Что происходило на этой второй и последней конференции двух административных светил — осталось тайною.
Как ни прикладывали мы с Павлом Трофимычем глаза и уши к замочной скважине, но могли разобрать только одно: что старик увещевал «нового» быть твердым и не взирать. Сверх того, нам показалось, что «молодой человек» стал на колена у изголовья старца и старец его благословил. На этом моменте нас поймала Анна Ивановна и крепко-таки пожурила за нашу нескромность.

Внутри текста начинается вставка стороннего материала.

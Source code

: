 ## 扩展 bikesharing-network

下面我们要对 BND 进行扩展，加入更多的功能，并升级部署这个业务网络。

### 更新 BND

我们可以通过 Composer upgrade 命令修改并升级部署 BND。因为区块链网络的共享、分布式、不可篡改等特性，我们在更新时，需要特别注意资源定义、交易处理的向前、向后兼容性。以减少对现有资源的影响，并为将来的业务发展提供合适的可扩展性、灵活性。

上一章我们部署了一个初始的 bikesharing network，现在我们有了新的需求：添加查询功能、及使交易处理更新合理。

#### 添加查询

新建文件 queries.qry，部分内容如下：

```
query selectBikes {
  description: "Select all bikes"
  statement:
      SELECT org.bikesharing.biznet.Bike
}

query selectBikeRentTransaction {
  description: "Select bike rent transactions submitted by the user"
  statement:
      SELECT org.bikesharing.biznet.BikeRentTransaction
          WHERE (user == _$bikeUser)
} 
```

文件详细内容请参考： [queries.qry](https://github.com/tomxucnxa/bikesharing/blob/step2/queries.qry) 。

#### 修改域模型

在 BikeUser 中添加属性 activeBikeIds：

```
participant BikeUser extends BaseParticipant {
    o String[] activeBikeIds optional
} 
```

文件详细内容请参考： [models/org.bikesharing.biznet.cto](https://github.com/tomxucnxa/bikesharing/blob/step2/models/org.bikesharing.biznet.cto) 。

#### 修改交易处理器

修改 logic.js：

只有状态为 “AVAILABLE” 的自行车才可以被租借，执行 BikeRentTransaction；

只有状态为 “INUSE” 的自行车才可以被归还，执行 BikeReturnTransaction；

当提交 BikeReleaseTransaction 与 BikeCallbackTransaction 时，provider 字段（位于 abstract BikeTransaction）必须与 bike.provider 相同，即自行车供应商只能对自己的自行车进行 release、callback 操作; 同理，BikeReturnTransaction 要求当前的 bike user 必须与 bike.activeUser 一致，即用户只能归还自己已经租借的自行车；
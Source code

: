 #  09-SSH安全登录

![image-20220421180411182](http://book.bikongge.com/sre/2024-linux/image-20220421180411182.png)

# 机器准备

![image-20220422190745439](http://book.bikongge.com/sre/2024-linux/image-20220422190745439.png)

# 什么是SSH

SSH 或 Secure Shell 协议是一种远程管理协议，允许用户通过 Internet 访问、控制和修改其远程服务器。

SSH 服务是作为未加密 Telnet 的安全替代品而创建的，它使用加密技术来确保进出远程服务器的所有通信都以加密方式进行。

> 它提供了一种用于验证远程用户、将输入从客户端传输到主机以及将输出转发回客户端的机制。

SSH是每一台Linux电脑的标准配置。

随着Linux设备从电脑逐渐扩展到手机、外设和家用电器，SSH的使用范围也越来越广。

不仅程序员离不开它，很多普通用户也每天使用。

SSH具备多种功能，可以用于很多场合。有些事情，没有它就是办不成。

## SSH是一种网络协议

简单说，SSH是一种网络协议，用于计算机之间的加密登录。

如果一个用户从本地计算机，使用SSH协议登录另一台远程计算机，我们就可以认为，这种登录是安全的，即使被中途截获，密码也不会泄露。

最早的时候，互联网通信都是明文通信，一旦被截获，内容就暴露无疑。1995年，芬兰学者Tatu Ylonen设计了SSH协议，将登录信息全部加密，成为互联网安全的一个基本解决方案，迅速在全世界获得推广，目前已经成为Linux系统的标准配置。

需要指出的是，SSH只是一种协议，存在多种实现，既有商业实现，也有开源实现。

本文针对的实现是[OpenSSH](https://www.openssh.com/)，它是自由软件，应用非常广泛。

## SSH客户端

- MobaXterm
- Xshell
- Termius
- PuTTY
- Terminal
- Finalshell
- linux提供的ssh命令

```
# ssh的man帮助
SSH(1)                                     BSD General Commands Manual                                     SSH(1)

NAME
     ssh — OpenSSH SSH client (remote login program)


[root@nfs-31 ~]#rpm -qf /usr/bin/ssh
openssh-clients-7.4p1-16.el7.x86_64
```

Ни для кого внезапная отставка старого помпадура не была
так обильна горькими последствиями, ни в чьем существовании не оставила она
такой пустоты,
как в существовании Надежды Петровны Бламанже. Исправники, городничие, советники, в ожидании нового помпадура, все-таки продолжали именоваться исправниками, городничими и советниками; она одна, в одно мгновение и навсегда, утратила и славу, и почести, и величие… Были минуты, когда ей казалось, что она даже утратила свой пол.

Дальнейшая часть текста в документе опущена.